§ Exercise requirements: Please copy each line of the records below that holds the word "seems".

%%

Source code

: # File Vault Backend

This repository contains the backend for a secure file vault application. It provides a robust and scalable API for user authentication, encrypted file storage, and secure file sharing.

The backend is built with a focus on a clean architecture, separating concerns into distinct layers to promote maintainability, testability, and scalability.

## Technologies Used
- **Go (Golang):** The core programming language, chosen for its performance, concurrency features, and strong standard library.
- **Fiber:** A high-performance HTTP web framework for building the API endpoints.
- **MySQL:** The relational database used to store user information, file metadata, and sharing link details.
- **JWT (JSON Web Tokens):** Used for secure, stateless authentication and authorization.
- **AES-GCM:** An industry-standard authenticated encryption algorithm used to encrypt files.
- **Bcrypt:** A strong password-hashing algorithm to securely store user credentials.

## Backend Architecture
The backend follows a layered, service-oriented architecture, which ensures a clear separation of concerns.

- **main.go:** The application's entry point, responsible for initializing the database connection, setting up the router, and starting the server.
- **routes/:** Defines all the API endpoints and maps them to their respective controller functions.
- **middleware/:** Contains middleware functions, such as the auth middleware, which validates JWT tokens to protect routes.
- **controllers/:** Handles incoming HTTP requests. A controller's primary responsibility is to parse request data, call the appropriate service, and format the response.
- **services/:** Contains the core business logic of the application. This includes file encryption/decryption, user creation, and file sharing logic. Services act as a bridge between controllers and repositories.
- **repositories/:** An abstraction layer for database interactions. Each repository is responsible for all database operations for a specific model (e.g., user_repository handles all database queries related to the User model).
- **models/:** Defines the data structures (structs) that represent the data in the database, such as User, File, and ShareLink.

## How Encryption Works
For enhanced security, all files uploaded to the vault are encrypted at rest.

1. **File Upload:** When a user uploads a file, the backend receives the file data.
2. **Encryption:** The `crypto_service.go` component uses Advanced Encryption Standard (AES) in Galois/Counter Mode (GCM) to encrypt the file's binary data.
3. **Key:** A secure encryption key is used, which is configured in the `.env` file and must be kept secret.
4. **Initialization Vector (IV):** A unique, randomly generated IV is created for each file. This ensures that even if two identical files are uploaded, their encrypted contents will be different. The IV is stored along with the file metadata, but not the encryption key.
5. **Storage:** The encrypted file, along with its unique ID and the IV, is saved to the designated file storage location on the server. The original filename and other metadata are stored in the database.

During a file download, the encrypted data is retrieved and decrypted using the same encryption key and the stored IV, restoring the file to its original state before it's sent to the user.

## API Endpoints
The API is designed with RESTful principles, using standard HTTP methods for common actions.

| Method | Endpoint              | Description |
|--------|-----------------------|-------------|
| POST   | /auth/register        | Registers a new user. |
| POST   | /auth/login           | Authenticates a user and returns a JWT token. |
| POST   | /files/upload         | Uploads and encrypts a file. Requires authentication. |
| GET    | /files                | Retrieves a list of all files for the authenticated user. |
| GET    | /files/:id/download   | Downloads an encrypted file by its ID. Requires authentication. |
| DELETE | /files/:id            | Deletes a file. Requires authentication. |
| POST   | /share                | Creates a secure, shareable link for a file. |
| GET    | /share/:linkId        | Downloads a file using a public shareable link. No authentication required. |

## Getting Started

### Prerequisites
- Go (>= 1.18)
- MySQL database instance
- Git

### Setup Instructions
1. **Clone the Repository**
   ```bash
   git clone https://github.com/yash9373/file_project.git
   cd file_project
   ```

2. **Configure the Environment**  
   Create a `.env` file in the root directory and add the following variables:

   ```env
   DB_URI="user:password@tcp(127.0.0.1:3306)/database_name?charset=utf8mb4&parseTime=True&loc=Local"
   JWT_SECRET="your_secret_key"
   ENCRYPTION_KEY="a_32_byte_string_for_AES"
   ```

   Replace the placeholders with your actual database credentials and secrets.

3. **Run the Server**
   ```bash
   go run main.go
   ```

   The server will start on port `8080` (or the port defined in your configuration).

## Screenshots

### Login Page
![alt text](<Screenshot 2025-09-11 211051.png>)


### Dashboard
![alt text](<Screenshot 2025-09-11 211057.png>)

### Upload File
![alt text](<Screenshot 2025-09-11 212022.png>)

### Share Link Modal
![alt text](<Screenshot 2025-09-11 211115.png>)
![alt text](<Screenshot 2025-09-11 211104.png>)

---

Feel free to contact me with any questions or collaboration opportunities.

%%
%%

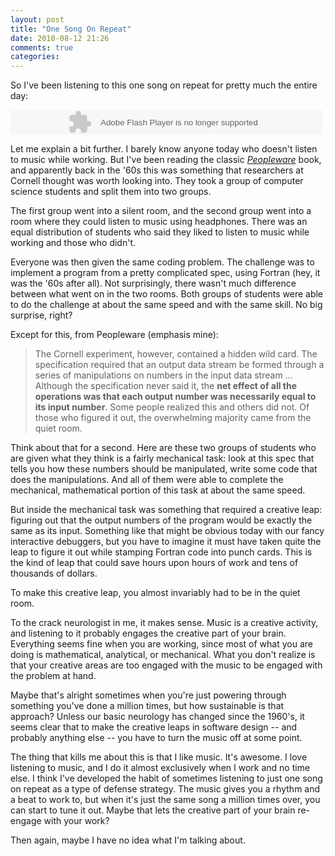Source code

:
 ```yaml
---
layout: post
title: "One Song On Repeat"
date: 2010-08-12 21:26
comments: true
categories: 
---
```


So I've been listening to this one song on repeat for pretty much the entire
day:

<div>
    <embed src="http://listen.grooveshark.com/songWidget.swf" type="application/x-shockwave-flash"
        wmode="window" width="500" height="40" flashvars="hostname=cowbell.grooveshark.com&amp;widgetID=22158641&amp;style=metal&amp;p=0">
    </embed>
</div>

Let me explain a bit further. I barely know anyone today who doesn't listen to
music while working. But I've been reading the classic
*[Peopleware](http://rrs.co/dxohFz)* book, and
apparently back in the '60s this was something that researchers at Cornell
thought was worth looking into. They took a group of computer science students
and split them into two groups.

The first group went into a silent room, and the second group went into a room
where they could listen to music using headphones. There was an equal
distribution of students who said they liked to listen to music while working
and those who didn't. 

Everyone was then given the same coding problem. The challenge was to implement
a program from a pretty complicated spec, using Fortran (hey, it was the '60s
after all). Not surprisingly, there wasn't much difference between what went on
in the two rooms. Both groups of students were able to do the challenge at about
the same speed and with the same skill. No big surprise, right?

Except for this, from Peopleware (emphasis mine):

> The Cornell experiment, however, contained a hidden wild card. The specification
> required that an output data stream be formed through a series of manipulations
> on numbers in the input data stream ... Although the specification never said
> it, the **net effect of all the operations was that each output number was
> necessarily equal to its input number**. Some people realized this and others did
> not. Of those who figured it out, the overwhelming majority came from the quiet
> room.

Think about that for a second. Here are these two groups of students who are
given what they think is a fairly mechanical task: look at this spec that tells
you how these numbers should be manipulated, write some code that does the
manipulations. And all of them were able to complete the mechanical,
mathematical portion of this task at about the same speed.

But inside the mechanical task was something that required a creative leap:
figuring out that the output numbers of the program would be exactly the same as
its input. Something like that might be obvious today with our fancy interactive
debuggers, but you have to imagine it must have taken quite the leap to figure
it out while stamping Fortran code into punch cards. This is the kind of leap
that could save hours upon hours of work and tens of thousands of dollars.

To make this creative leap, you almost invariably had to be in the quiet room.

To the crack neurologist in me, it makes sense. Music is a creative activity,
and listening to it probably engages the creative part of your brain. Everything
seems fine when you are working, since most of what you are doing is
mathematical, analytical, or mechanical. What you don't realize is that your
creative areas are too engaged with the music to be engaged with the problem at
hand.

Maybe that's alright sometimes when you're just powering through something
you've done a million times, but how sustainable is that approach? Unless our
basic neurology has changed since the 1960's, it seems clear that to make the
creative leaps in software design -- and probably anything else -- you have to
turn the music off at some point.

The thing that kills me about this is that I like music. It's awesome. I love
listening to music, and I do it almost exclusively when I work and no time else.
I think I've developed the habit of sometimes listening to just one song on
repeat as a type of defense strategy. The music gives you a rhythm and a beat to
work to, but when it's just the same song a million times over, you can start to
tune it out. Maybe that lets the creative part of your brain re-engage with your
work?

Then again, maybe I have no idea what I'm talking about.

%%
%%

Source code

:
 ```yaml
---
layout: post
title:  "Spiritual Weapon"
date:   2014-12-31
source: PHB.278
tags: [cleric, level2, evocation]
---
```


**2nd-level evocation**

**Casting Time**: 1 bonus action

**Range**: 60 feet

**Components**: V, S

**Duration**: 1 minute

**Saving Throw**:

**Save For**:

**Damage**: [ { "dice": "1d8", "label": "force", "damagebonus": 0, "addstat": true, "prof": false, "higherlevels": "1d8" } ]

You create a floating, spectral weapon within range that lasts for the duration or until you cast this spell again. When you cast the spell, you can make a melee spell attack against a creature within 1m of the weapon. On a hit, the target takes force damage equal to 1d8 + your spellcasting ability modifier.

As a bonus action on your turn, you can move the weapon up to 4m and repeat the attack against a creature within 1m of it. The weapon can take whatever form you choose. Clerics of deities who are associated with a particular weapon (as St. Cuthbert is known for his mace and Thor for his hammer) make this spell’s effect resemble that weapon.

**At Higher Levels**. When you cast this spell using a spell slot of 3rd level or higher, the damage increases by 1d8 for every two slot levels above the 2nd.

%%

§ Exercise solution:
seems fine when you are working, since most of what you are doing is
basic neurology has changed since the 1960's, it seems clear that to make the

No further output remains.